Thursday, March 28, 2024

MC Exclusive: Indian banks reported frauds worth Rs 5.3 lakh crore in last 10 years, Data shared by RBI in response to an RTI plea by Moneycontrol showed that Maharashtra reported the highest number of frauds, followed by Delhi, Haryana, Tamil Nadu and Uttar Pradesh: JINIT PARMAR

Moneycontrol: Mumbai: Thursday, 28 March 2024.
Indian banks reported frauds worth Rs 5.3 lakh crore in the last decade, showed Reserve Bank of India (RBI) data made available in response to a right to information (RTI) petition filed by the Moneycontrol. The data showed that banks, both private and public sector, reported total of 4,62,733 frauds between 2013-14 and 2022-23.
In response to Moneycontrol’s queries on the details of bank frauds in the last 10 financial years by state and Union territory, the RTI reply showed that Maharashtra reported the highest number of frauds, followed by Delhi, Haryana, Tamil Nadu and Uttar Pradesh. Karnataka, Gujarat, Telangana, West Bengal and Rajasthan were next with total bank frauds between 8,000 to 12,000 in the last 10 financial years.

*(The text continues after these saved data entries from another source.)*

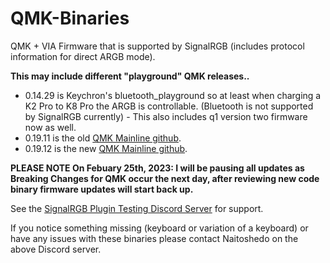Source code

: # QMK-Binaries
QMK + VIA Firmware that is supported by SignalRGB (includes protocol information for direct ARGB mode).
	
**This may include different "playground" QMK releases..**
* 0.14.29 is Keychron's bluetooth_playground so at least when charging a K2 Pro to K8 Pro the ARGB is controllable. (Bluetooth is not supported by SignalRGB currently) - This also includes q1 version two firmware now as well.
* 0.19.11 is the old [QMK Mainline github](https://github.com/qmk/qmk_firmware).
* 0.19.12 is the new [QMK Mainline github](https://github.com/qmk/qmk_firmware).

**PLEASE NOTE On Febuary 25th, 2023: I will be pausing all updates as Breaking Changes for QMK occur the next day, after reviewing new code binary firmware updates will start back up.**

See the [SignalRGB Plugin Testing Discord Server](https://discord.gg/J5dwtcNhqC) for support.

If you notice something missing (keyboard or variation of a keyboard) or have any issues with these binaries please contact Naitoshedo on the above Discord server.
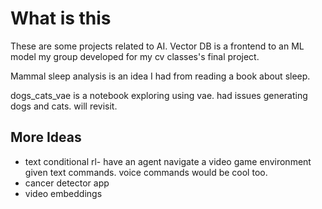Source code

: # What is this

These are some projects related to AI. Vector DB is a frontend to an ML model my group developed for my cv classes's final project.

Mammal sleep analysis is an idea I had from reading a book about sleep.

dogs_cats_vae is a notebook exploring using vae. had issues generating dogs and cats. will revisit.

## More Ideas

- text conditional rl- have an agent navigate a video game environment given text commands. voice commands would be cool too.
- cancer detector app
- video embeddings
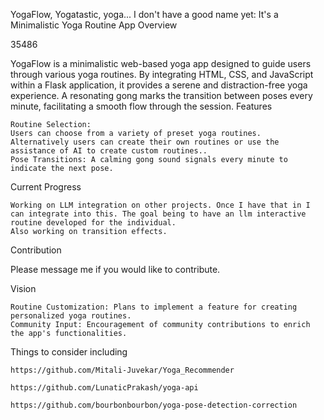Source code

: YogaFlow, Yogatastic, yoga... I don't have a good name yet: It's a Minimalistic Yoga Routine App
Overview

35486

YogaFlow is a minimalistic web-based yoga app designed to guide users through various yoga routines. By integrating HTML, CSS, and JavaScript within a Flask application, it provides a serene and distraction-free yoga experience. A resonating gong marks the transition between poses every minute, facilitating a smooth flow through the session.
Features

    Routine Selection: 
    Users can choose from a variety of preset yoga routines. 
    Alternatively users can create their own routines or use the assistance of AI to create custom routines..
    Pose Transitions: A calming gong sound signals every minute to indicate the next pose.

Current Progress

    Working on LLM integration on other projects. Once I have that in I can integrate into this. The goal being to have an llm interactive routine developed for the individual.
    Also working on transition effects.

Contribution

   Please message me if you would like to contribute.

Vision

    Routine Customization: Plans to implement a feature for creating personalized yoga routines.
    Community Input: Encouragement of community contributions to enrich the app's functionalities.

Things to consider including

    https://github.com/Mitali-Juvekar/Yoga_Recommender
    
    https://github.com/LunaticPrakash/yoga-api
    
    https://github.com/bourbonbourbon/yoga-pose-detection-correction
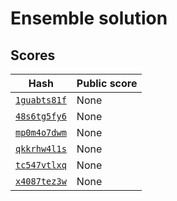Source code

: # Ensemble solution

## Scores

Hash | Public score
--- | ---
[`1guabts81f`](ensemble/1guabts81f/) | None
[`48s6tg5fy6`](ensemble/48s6tg5fy6/) | None
[`mp0m4o7dwm`](ensemble/mp0m4o7dwm/) | None
[`qkkrhw4l1s`](ensemble/qkkrhw4l1s/) | None
[`tc547vtlxq`](ensemble/tc547vtlxq/) | None
[`x4087tez3w`](ensemble/x4087tez3w/) | None
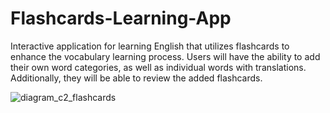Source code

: # Flashcards-Learning-App

Interactive application for learning English that utilizes flashcards to enhance the vocabulary learning process. Users will have the ability to add their own word categories, as well as individual words with translations. Additionally, they will be able to review the added flashcards.

![diagram_c2_flashcards](https://github.com/mniepokoj/English-Vocabulary-Flashcards-Learning-App/assets/79061647/20ae1413-eaa8-47b3-841a-eb9a4663d95c)
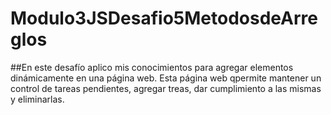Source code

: # Modulo3JSDesafio5MetodosdeArreglos

##En este desafío aplico mis conocimientos para agregar elementos dinámicamente en una página web. Esta página
web qpermite mantener un control de tareas pendientes, agregar treas, dar cumplimiento a las mismas y eliminarlas.
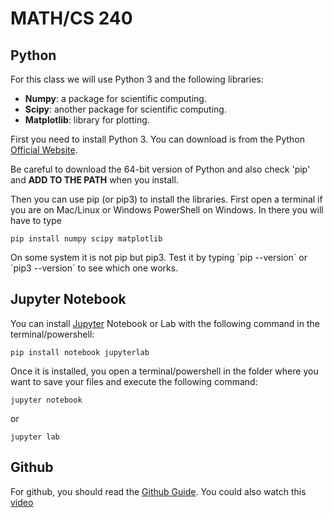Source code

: # MATH/CS 240

## Python

For this class we will use Python 3 and the following libraries:
* **Numpy**: a package for scientific computing.
* **Scipy**: another package for scientific computing.
* **Matplotlib**: library for plotting.

First you need to install Python 3. You can download is from the Python [Official Website](https://www.python.org/downloads/).

<div class="alert alert-primary" role="alert">
  Be careful to download the 64-bit version of Python and also check 'pip' and <b>ADD TO THE PATH</b> when you install.
</div>


Then you can use pip (or pip3) to install the libraries. First open a terminal if you are on Mac/Linux or Windows PowerShell on Windows. In there you will have to type
<pre class="command-line"><code class="language-bash">pip install numpy scipy matplotlib</code></pre>

<div class="alert alert-primary" role="alert">
  On some system it is not pip but pip3. Test it by typing `pip --version` or `pip3 --version` to see which one works.
</div>

## Jupyter Notebook

You can install [Jupyter](https://jupyter.org/install.html) Notebook or Lab with the following command in the terminal/powershell:

<pre class="command-line"><code class="language-bash">pip install notebook jupyterlab</code></pre>

Once it is installed, you open a terminal/powershell in the folder where you want to save your files and execute the following command:

<pre class="command-line"><code class="language-bash">jupyter notebook</code></pre>
or
<pre class="command-line"><code class="language-bash">jupyter lab</code></pre>


## Github

For github, you should read the [Github Guide](http://www.amac.xyz/guides/github_guide.html). You could also watch this [video](https://www.youtube.com/watch?v=SWYqp7iY_Tc)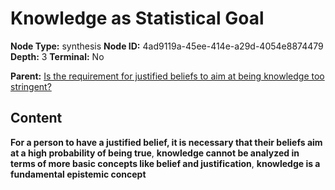 # Knowledge as Statistical Goal

**Node Type:** synthesis
**Node ID:** 4ad9119a-45ee-414e-a29d-4054e8874479
**Depth:** 3
**Terminal:** No

**Parent:** [Is the requirement for justified beliefs to aim at being knowledge too stringent?](is-the-requirement-for-justified-beliefs-to-aim-at-being-knowledge-too-stringent.md)

## Content

**For a person to have a justified belief, it is necessary that their beliefs aim at a high probability of being true**, **knowledge cannot be analyzed in terms of more basic concepts like belief and justification**, **knowledge is a fundamental epistemic concept**
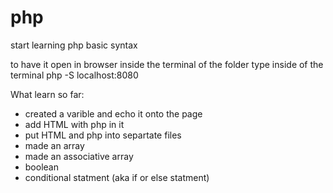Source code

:# php

start learning php basic syntax

to have it open in browser
inside the terminal of the folder type inside of the terminal
    php -S localhost:8080

What learn so far:

- created a varible and echo it onto the page
- add HTML with php in it 
- put HTML and php into separtate files
- made an array
- made an associative array
- boolean  
- conditional statment (aka if or else statment)
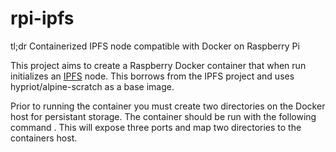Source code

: # rpi-ipfs
tl;dr Containerized IPFS node compatible with Docker on Raspberry Pi

This project aims to create a Raspberry Docker container that when run initializes an [IPFS](https://ipfs.io) node. This borrows from the IPFS project and uses hypriot/alpine-scratch as a base image.

Prior to running the container you must create two directories on the Docker host for persistant storage. The container should be run with the following command <insert command>. This will expose three ports and map two directories to the containers host.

Sanjay Agarwal, senior director, banking, financial services and insurance, CareRatings, said banks have seen a rise in frauds but banks are focusing on credit risk assessment. "Frauds have been rising but banks are focusing on credit risk assessment," Agarwal said.
Worrying rise
An analysis of some of the central bank’s recent annual reports showed that most frauds related to advances, and through cards and digital or internet banking.

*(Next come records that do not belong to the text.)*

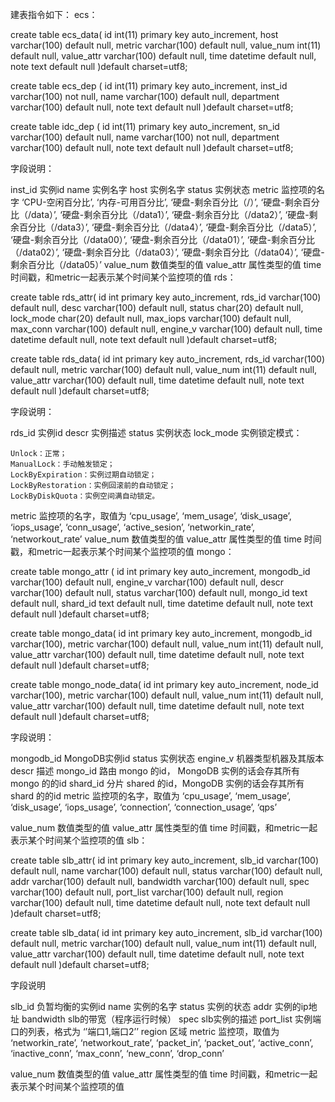 
建表指令如下：
ecs：

create table ecs_data(
id int(11) primary key auto_increment,
host varchar(100) default null,
metric varchar(100) default null,
value_num int(11) default null,
value_attr varchar(100) default null,
time datetime default null,
note text default null
)default charset=utf8;

create table ecs_dep (
id int(11) primary key auto_increment,
inst_id varchar(100) not null,
name varchar(100) default null,
department varchar(100) default null,
note text default null
)default charset=utf8;

create table idc_dep (
id int(11) primary key auto_increment,
sn_id varchar(100) default null,
name varchar(100) not null,
department varchar(100) default null,
note text default null
)default charset=utf8;

字段说明：

inst_id 实例id
name 实例名字
host 实例名字
status 实例状态
metric 监控项的名字
‘CPU-空闲百分比’, ‘内存-可用百分比’,
‘硬盘-剩余百分比（/）’,
‘硬盘-剩余百分比（/data）’,
‘硬盘-剩余百分比（/data1）’, ‘硬盘-剩余百分比（/data2）’,
‘硬盘-剩余百分比（/data3）’, ‘硬盘-剩余百分比（/data4）’, ‘硬盘-剩余百分比（/data5）’,
‘硬盘-剩余百分比（/data00）’,
‘硬盘-剩余百分比（/data01）’, ‘硬盘-剩余百分比（/data02）’,
‘硬盘-剩余百分比（/data03）’, ‘硬盘-剩余百分比（/data04）’, ‘硬盘-剩余百分比（/data05）’
value_num 数值类型的值
value_attr 属性类型的值
time 时间戳，和metric一起表示某个时间某个监控项的值
rds：

create table rds_attr(
id int primary key auto_increment,
rds_id varchar(100) default null,
desc varchar(100) default null,
status char(20) default null,
lock_mode char(20) default null,
max_iops varchar(100) default null,
max_conn varchar(100) default null,
engine_v varchar(100) default null,
time datetime default null,
note text default null
)default charset=utf8;

create table rds_data(
id int primary key auto_increment,
rds_id varchar(100) default null,
metric varchar(100) default null,
value_num int(11) default null,
value_attr varchar(100) default null,
time datetime default null,
note text default null
)default charset=utf8;

字段说明：

rds_id 实例id
descr 实例描述
status 实例状态
lock_mode 实例锁定模式：


 

    Unlock：正常；
    ManualLock：手动触发锁定；
    LockByExpiration：实例过期自动锁定；
    LockByRestoration：实例回滚前的自动锁定；
    LockByDiskQuota：实例空间满自动锁定。

metric 监控项的名字，取值为
‘cpu_usage’, ‘mem_usage’, ‘disk_usage’, ‘iops_usage’, ‘conn_usage’,
‘active_sesion’, ‘networkin_rate’, ‘networkout_rate’
value_num 数值类型的值
value_attr 属性类型的值
time 时间戳，和metric一起表示某个时间某个监控项的值
mongo：

create table mongo_attr (
id int primary key auto_increment,
mongodb_id varchar(100) default null,
engine_v varchar(100) default null,
descr varchar(100) default null,
status varchar(100) default null,
mongo_id text default null,
shard_id text default null,
time datetime default null,
note text default null
)default charset=utf8;

create table mongo_data(
id int primary key auto_increment,
mongodb_id varchar(100),
metric varchar(100) default null,
value_num int(11) default null,
value_attr varchar(100) default null,
time datetime default null,
note text default null
)default charset=utf8;

create table mongo_node_data(
id int primary key auto_increment,
node_id varchar(100),
metric varchar(100) default null,
value_num int(11) default null,
value_attr varchar(100) default null,
time datetime default null,
note text default null
)default charset=utf8;

字段说明：

mongodb_id MongoDB实例id
status 实例状态
engine_v 机器类型机器及其版本
descr 描述
mongo_id 路由 mongo 的id， MongoDB 实例的话会存其所有 mongo 的的id
shard_id 分片 shared 的id，MongoDB 实例的话会存其所有 shard 的的id
metric 监控项的名字，取值为
‘cpu_usage’, ‘mem_usage’, ‘disk_usage’, ‘iops_usage’,
‘connection’, ‘connection_usage’, ‘qps’

value_num 数值类型的值
value_attr 属性类型的值
time 时间戳，和metric一起表示某个时间某个监控项的值
slb：

create table slb_attr(
id int primary key auto_increment,
slb_id varchar(100) default null,
name varchar(100) default null,
status varchar(100) default null,
addr varchar(100) default null,
bandwidth varchar(100) default null,
spec varchar(100) default null,
port_list varchar(100) default null,
region varchar(100) default null,
time datetime default null,
note text default null
)default charset=utf8;

create table slb_data(
id int primary key auto_increment,
slb_id varchar(100) default null,
metric varchar(100) default null,
value_num int(11) default null,
value_attr varchar(100) default null,
time datetime default null,
note text default null
)default charset=utf8;

字段说明

slb_id 负暂均衡的实例id
name 实例的名字
status 实例的状态
addr 实例的ip地址
bandwidth slb的带宽（程序运行时候）
spec slb实例的描述
port_list 实例端口的列表，格式为 ‘’端口1,端口2’’
region 区域
metric 监控项，取值为 ‘networkin_rate’, ‘networkout_rate’,
‘packet_in’, ‘packet_out’,
‘active_conn’, ‘inactive_conn’,
‘max_conn’, ‘new_conn’, ‘drop_conn’

value_num 数值类型的值
value_attr 属性类型的值
time 时间戳，和metric一起表示某个时间某个监控项的值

For example, in FY23, banks reported maximum frauds through cards and internet banking. Cards include debit and credit cards. Out of the 13,530 cases reported in FY23, 6,659 happened through cards and internet banking. Frauds against advances were also high at 4,109. A year before, in FY22, out of total 9,097 frauds, frauds against advances were at 3,833 and through cards and internet were at 3,596. And in FY21, frauds against advances stood at 3,476 and through cards and the internet were at 2,545 out of a total 7,338.
Additionally, the RBI on February 2 cautioned the public against frauds under the garb of updating know your customer (KYC) norms in the wake of continuing reports of customers falling prey to such instances. The modus operandi in such cases usually involved customers receiving unsolicited communications, including phone calls, SMS or emails, through which they are manipulated into revealing personal information, the RBI said.

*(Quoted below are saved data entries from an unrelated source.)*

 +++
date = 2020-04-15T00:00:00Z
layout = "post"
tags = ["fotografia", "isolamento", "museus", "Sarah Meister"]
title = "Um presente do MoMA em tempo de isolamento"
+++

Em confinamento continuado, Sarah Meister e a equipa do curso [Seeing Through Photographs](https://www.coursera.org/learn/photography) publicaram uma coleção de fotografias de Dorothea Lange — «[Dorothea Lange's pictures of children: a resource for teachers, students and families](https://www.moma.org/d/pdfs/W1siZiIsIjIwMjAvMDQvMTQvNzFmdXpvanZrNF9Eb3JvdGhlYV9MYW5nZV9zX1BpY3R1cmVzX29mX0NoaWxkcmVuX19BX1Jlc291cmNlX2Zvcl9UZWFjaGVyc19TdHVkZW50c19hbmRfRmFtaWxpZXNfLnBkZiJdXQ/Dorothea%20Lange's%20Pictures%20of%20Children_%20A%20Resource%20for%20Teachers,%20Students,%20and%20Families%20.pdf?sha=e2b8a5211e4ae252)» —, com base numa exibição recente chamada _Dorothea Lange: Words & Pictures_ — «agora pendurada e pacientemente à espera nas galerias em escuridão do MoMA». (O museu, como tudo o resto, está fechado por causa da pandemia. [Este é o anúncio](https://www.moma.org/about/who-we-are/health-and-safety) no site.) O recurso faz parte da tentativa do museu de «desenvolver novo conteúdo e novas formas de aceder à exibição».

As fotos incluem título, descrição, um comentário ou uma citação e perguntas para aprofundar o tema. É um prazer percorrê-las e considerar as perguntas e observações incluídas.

Experts said that in the last few years, due to a rise in the usage of digital banking and payments services, bank frauds have seen an uptick.
"The use of digital banking services has jumped significantly. This has led to customers using banks' (internet) applications (apps) for many banking services and due to which there has been a jump in complaint numbers and frauds," said Chandan Sinha, former executive director, RBI.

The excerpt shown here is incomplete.